En la estación de policías todo fue un caos. Comenzaron a cuestionarme, pensando que se trataba de una forma exagerada de reaccionar, de mi parte, ante la nota. Aseguraban que estaba molesta por su libertad y que, esta, era mi forma de vengarme. Aterrada ante las palabras del oficial, quise abandonar el lugar, pero, Jerry, me lo impidió con un gesto.

- ¿Cómo pueden decir tantas estupideces? - preguntó frustrado - ustedes saben que el imbécil es un violador y aun así ponen en duda lo que decimos.
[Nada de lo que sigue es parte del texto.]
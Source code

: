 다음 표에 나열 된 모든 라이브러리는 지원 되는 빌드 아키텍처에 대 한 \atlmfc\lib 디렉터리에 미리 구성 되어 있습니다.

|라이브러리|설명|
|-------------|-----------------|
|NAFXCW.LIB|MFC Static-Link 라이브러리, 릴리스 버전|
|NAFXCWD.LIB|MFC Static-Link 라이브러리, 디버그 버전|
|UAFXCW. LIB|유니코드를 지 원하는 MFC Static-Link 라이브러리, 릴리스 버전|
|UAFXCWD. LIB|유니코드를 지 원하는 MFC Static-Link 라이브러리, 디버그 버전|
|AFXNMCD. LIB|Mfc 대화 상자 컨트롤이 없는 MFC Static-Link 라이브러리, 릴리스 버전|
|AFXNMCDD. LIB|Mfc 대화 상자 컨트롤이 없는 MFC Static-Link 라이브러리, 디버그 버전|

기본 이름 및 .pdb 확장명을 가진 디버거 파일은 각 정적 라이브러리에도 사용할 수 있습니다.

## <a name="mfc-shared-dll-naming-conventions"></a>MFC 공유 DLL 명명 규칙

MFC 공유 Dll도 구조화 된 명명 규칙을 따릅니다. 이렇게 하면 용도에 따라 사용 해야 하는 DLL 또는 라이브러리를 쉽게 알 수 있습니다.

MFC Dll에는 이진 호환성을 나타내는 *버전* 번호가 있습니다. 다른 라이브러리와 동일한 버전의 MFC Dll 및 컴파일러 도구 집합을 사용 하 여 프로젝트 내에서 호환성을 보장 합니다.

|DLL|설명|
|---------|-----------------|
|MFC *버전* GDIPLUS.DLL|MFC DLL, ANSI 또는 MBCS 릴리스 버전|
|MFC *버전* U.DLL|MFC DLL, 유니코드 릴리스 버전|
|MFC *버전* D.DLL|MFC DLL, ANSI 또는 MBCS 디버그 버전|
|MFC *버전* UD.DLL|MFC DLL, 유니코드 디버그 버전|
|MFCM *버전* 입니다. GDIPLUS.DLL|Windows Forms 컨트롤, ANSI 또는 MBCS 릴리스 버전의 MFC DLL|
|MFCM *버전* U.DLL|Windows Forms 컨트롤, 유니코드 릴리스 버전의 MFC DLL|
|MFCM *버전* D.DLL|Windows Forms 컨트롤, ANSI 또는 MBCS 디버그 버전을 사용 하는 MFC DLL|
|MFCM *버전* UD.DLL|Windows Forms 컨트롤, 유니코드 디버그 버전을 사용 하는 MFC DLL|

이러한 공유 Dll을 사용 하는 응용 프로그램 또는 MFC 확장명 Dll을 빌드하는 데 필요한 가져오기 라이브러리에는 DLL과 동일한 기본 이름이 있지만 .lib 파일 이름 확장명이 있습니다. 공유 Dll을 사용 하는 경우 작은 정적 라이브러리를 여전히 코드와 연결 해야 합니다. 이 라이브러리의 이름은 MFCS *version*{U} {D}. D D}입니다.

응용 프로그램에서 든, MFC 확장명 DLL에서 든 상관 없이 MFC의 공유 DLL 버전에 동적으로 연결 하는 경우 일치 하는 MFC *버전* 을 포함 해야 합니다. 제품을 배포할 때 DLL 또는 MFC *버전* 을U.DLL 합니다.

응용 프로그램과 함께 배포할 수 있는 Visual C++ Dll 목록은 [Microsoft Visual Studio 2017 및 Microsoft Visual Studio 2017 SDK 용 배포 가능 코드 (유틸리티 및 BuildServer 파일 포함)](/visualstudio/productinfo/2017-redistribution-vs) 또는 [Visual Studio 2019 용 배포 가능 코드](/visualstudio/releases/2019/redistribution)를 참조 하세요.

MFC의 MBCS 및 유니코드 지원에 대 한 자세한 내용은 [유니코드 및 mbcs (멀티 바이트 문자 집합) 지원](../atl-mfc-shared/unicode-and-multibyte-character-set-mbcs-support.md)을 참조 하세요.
Me equivoqué al pensar que la justicia actuaría ante la amenaza, pero veo que no es así.

Me tomó de la mano y me condujo hacia la entrada de la instalación. Sus pasos rápidos recorrían el pasillo, conmigo a rastras. No me quejé porque pensé que esa era su forma de librarse de la tensión del momento. De igual manera yo estaba insultada. ¿Por qué los guardianes de la ley preferían brindarle el beneficio de la duda a un ser tan maquiavélico como Ransés? No tenía la respuesta para esa interrogante, pero mi temor alcanzaba niveles extraordinarios. Debíamos enfrentar al diablo con nuestros propios medios.

- Esto es lo que haremos – me dijo ya en el auto – te llevaré para mi casa – al observarme abrir los ojos por el asombro agregó – no pienso correr riesgos. Él sabe dónde vives, por eso no tienes la opción de volver a la tuya, además, allí puedo brindarte una mejor protección.

Intenté protestar, pero la realidad me golpeó, Ransés tuvo la osadía de llevar la nota a mi vivienda y era capaz de aprovechar cualquier oportunidad para cumplir su supuesta venganza. ¿Por qué no podía deshacerme de ese angustiante pasado? ¿Cuándo me libraría de la obsesión de ese hombre? No quise polemizar al respecto y acepté la protección que me brindaba el guardaespaldas en silencio.

Recogí algunas prendas de uso personal y bajé al vestíbulo de la mansión donde, ya Jerry, le hacía recomendaciones a Isabel, relacionadas, fundamentalmente, con su protección. Minutos más tarde nos adentramos en el tráfico de las calles de la ciudad, en un silencio triste y embarazoso. Era difícil alejarse de mi hogar y asumir, al menos, con un poco de cordura, el acoso del hombre que tanto daño me había hecho. Miré por la ventanilla, tratando de distraer los pensamientos que se agolpaban, sin juicio, en mi mente y, poco a poco, percibiendo el frío aire del exterior, fui perdiendo la noción del tiempo y me dejé vencer por el sueño. La tensión acumulada, por el último día, me introdujo en un estado silencioso de ansiedad, con pesadillas recurrentes, que impidieron mi total descanso y relajación.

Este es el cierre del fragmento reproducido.